Resuscitation in Toxicology
Supportive care
Initial resuscitation should be
based on the assessment of the patient and not the particular toxin involved
and standard advanced life support (ALS) guidelines should be followed.Specific instances where
treatment may differ are indicated below.
The majority of
patients taking overdoses or with drug toxicity are young and healthy, so
cardiac and respiratory support should be continued for much longer periods of
time in patients with a toxicity-related cardiorespiratory arrest.
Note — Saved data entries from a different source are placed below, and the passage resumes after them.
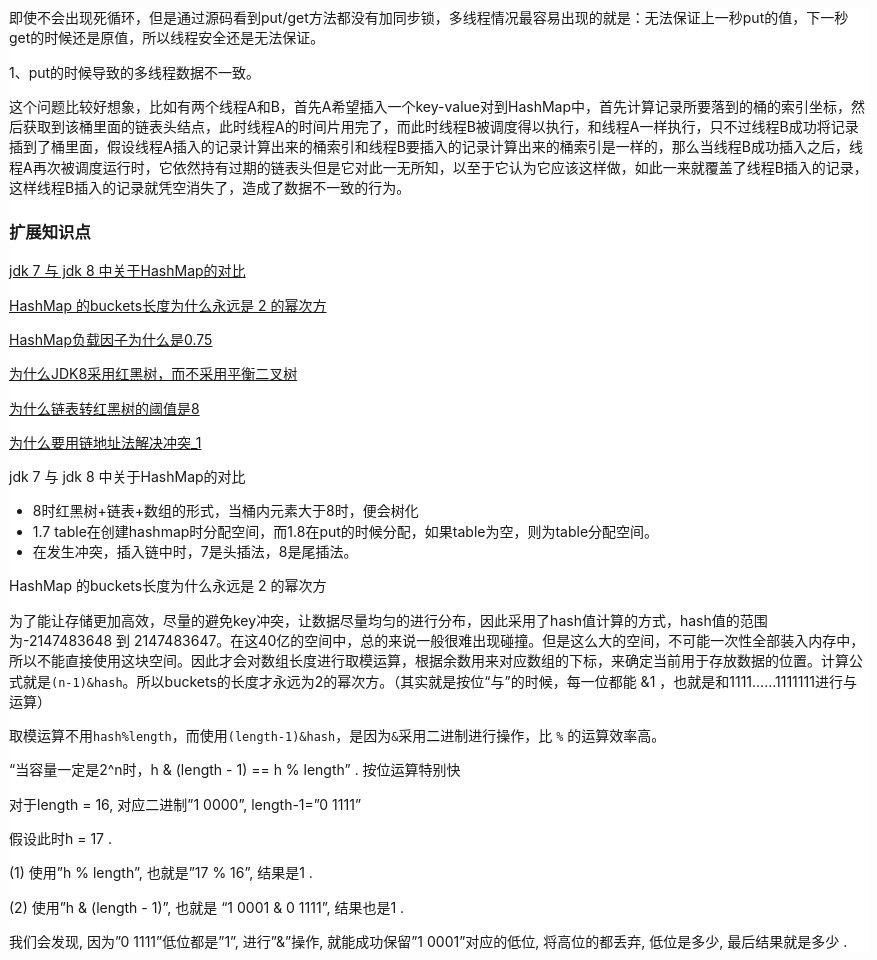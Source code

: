 即使不会出现死循环，但是通过源码看到put/get方法都没有加同步锁，多线程情况最容易出现的就是：无法保证上一秒put的值，下一秒get的时候还是原值，所以线程安全还是无法保证。

1、put的时候导致的多线程数据不一致。

这个问题比较好想象，比如有两个线程A和B，首先A希望插入一个key-value对到HashMap中，首先计算记录所要落到的桶的索引坐标，然后获取到该桶里面的链表头结点，此时线程A的时间片用完了，而此时线程B被调度得以执行，和线程A一样执行，只不过线程B成功将记录插到了桶里面，假设线程A插入的记录计算出来的桶索引和线程B要插入的记录计算出来的桶索引是一样的，那么当线程B成功插入之后，线程A再次被调度运行时，它依然持有过期的链表头但是它对此一无所知，以至于它认为它应该这样做，如此一来就覆盖了线程B插入的记录，这样线程B插入的记录就凭空消失了，造成了数据不一致的行为。

### 扩展知识点

[jdk 7 与 jdk 8 中关于HashMap的对比 ](onenote:#扩展知识点&section-id={D17A0EA0-97AB-4A0A-AACE-F95D62D7DAFC}&page-id={BC978001-A2DC-40EE-89CB-914759A07A3C}&object-id={F678C236-2E0C-4EE5-8AC0-12C26A1DF70D}&E&base-path=https://d.docs.live.net/73ef43393996c94e/文档/java/集合数据结构.one)

[HashMap 的buckets长度为什么永远是 2 的幂次方](onenote:#扩展知识点&section-id={D17A0EA0-97AB-4A0A-AACE-F95D62D7DAFC}&page-id={BC978001-A2DC-40EE-89CB-914759A07A3C}&object-id={55423992-526C-4784-8BBA-FD5DB4809446}&24&base-path=https://d.docs.live.net/73ef43393996c94e/文档/java/集合数据结构.one)

[HashMap负载因子为什么是0.75](onenote:#扩展知识点&section-id={D17A0EA0-97AB-4A0A-AACE-F95D62D7DAFC}&page-id={BC978001-A2DC-40EE-89CB-914759A07A3C}&object-id={55423992-526C-4784-8BBA-FD5DB4809446}&37&base-path=https://d.docs.live.net/73ef43393996c94e/文档/java/集合数据结构.one)

[为什么JDK8采用红黑树，而不采用平衡二叉树](onenote:#扩展知识点&section-id={D17A0EA0-97AB-4A0A-AACE-F95D62D7DAFC}&page-id={BC978001-A2DC-40EE-89CB-914759A07A3C}&object-id={55423992-526C-4784-8BBA-FD5DB4809446}&4F&base-path=https://d.docs.live.net/73ef43393996c94e/文档/java/集合数据结构.one)

[为什么链表转红黑树的阈值是8](onenote:#扩展知识点&section-id={D17A0EA0-97AB-4A0A-AACE-F95D62D7DAFC}&page-id={BC978001-A2DC-40EE-89CB-914759A07A3C}&object-id={55423992-526C-4784-8BBA-FD5DB4809446}&58&base-path=https://d.docs.live.net/73ef43393996c94e/文档/java/集合数据结构.one)

[为什么要用链地址法解决冲突_1](onenote:#扩展知识点&section-id={D17A0EA0-97AB-4A0A-AACE-F95D62D7DAFC}&page-id={BC978001-A2DC-40EE-89CB-914759A07A3C}&object-id={A6C72C1B-17D8-4C69-AFF1-58FCC6E79936}&12&base-path=https://d.docs.live.net/73ef43393996c94e/文档/java/集合数据结构.one)

jdk 7 与 jdk 8 中关于HashMap的对比

- 8时红黑树+链表+数组的形式，当桶内元素大于8时，便会树化
- 1.7 table在创建hashmap时分配空间，而1.8在put的时候分配，如果table为空，则为table分配空间。
- 在发生冲突，插入链中时，7是头插法，8是尾插法。

HashMap 的buckets长度为什么永远是 2 的幂次方

​    为了能让存储更加高效，尽量的避免key冲突，让数据尽量均匀的进行分布，因此采用了hash值计算的方式，hash值的范围为-2147483648 到 2147483647。在这40亿的空间中，总的来说一般很难出现碰撞。但是这么大的空间，不可能一次性全部装入内存中，所以不能直接使用这块空间。因此才会对数组长度进行取模运算，根据余数用来对应数组的下标，来确定当前用于存放数据的位置。计算公式就是`(n-1)&hash`。所以buckets的长度才永远为2的幂次方。（其实就是按位“与”的时候，每一位都能 &1 ，也就是和1111……1111111进行与运算）

​    取模运算不用`hash%length`，而使用`(length-1)&hash`，是因为`&`采用二进制进行操作，比 `%` 的运算效率高。

 “当容量一定是2^n时，h & (length - 1) == h % length” . 按位运算特别快 

对于length = 16, 对应二进制”1 0000”, length-1=”0 1111” 

假设此时h = 17 . 

(1) 使用”h % length”, 也就是”17 % 16”, 结果是1 . 

(2) 使用”h & (length - 1)”, 也就是 “1 0001 & 0 1111”, 结果也是1 . 

我们会发现, 因为”0 1111”低位都是”1”, 进行”&”操作, 就能成功保留”1 0001”对应的低位, 将高位的都丢弃, 低位是多少, 最后结果就是多少 .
If there is any doubt, cardiac
compression and ventilatory support should be continued until the situation has
been discussed with a clinical toxicologist. There has been survival with
normal neurological function in patients receiving cardiopulmonary
resuscitation (CPR) for hours.
There are no specific differences
from Resuscitation except for caustic and corrosive ingestions . CNS depression
is a common effect of drugs, so regular and careful assessment of airway
protection and patency is important.
Toxicology patients rarely have
hypoxia unless they develop aspiration pneumonitis. The commonest problem is
hypoventilation secondary to respiratory depression.
The use of intravenous fluid therapy
and inotropic support should be based on patient haemodynamics and the specific
toxins ingested.
Although specific inotropes or or
other drugs are suggested in toxicology patients, the initial management of
cardiogenic shock should be the same as for any other cause unless there
are specific contraindications to particular inotropes. The initial inotrope of
choice is adrenaline unless its vasopressor actions are contraindicated, such
as in beta blocker overdose. Administration of an inotrope should only be
undertaken in consultation with a toxicologist or cardiologist.
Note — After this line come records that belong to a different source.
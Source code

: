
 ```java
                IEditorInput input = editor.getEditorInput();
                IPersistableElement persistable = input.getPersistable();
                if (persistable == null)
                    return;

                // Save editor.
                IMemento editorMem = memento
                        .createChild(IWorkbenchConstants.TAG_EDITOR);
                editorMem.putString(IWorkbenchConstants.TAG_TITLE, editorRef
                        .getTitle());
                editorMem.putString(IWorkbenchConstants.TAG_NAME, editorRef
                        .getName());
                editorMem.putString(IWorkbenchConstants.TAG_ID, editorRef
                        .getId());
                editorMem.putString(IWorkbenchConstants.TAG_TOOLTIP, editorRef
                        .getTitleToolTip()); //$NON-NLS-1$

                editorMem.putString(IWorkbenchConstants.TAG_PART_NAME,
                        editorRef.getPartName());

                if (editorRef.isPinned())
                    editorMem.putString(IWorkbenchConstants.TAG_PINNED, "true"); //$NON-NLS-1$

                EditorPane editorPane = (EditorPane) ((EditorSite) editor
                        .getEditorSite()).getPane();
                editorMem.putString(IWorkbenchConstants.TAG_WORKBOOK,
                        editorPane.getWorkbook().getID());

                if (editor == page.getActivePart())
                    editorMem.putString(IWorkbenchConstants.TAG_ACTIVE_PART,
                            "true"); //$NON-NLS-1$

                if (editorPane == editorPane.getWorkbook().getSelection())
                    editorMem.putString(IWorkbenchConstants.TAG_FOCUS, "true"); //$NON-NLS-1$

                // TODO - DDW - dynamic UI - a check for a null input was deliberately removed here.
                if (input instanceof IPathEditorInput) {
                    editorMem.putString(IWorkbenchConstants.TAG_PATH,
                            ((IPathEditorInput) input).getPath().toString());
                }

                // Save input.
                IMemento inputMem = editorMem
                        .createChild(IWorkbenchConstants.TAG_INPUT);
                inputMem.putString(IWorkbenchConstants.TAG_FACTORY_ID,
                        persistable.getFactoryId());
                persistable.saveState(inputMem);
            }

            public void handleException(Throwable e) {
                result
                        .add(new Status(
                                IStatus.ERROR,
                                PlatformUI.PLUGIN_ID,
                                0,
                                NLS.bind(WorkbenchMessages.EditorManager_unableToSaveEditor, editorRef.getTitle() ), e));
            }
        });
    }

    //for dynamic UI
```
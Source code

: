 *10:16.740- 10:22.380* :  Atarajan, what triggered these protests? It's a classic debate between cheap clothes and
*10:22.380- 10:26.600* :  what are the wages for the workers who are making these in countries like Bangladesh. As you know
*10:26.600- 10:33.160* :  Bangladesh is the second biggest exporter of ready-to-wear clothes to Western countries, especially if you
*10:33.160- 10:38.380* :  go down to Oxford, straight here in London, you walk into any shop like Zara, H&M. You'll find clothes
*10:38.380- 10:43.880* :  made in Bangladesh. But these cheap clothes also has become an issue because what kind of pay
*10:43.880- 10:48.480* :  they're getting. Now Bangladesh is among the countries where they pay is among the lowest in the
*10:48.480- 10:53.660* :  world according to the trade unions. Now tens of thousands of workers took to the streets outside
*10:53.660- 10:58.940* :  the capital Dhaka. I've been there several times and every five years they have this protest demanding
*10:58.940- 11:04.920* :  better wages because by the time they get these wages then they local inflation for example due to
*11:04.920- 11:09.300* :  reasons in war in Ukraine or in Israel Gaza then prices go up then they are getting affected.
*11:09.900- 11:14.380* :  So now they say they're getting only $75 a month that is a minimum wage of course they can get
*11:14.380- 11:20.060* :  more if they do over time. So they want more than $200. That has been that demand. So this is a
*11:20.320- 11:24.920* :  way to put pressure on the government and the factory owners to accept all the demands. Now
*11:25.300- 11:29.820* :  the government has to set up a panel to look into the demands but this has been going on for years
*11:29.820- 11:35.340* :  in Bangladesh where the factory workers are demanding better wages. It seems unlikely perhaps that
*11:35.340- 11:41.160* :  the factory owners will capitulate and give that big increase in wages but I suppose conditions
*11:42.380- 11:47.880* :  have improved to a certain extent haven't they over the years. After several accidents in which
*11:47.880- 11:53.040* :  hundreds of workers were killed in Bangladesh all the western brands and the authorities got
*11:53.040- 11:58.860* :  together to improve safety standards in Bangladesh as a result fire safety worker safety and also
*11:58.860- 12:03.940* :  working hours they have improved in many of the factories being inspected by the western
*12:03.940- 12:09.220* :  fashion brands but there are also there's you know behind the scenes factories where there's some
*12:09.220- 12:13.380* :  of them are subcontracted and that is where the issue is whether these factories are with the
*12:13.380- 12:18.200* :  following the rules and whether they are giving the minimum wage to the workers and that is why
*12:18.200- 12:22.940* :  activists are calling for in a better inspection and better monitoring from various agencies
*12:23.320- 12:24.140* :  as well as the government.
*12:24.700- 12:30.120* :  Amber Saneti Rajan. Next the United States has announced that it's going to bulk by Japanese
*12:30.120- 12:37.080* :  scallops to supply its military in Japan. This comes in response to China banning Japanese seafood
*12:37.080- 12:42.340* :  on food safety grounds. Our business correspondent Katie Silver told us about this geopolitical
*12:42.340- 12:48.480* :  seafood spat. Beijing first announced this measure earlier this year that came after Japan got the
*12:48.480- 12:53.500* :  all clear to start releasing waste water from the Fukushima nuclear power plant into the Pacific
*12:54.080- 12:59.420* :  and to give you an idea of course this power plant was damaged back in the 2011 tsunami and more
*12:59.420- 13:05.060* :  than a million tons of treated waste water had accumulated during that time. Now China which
Other inotropes are used in
toxicology, but should usually be used in consultation with a clinical
toxicologist. Usual doses of these are given in Box below
Prolonged cardiopulmonary
resuscitation is essential because unlike in arrests due to cardiovascular
disease, the majority of patients are healthy prior to the overdose, and
survival with normal neurological function after long periods (hours) of
cardiopulmonary resuscitation is well documented.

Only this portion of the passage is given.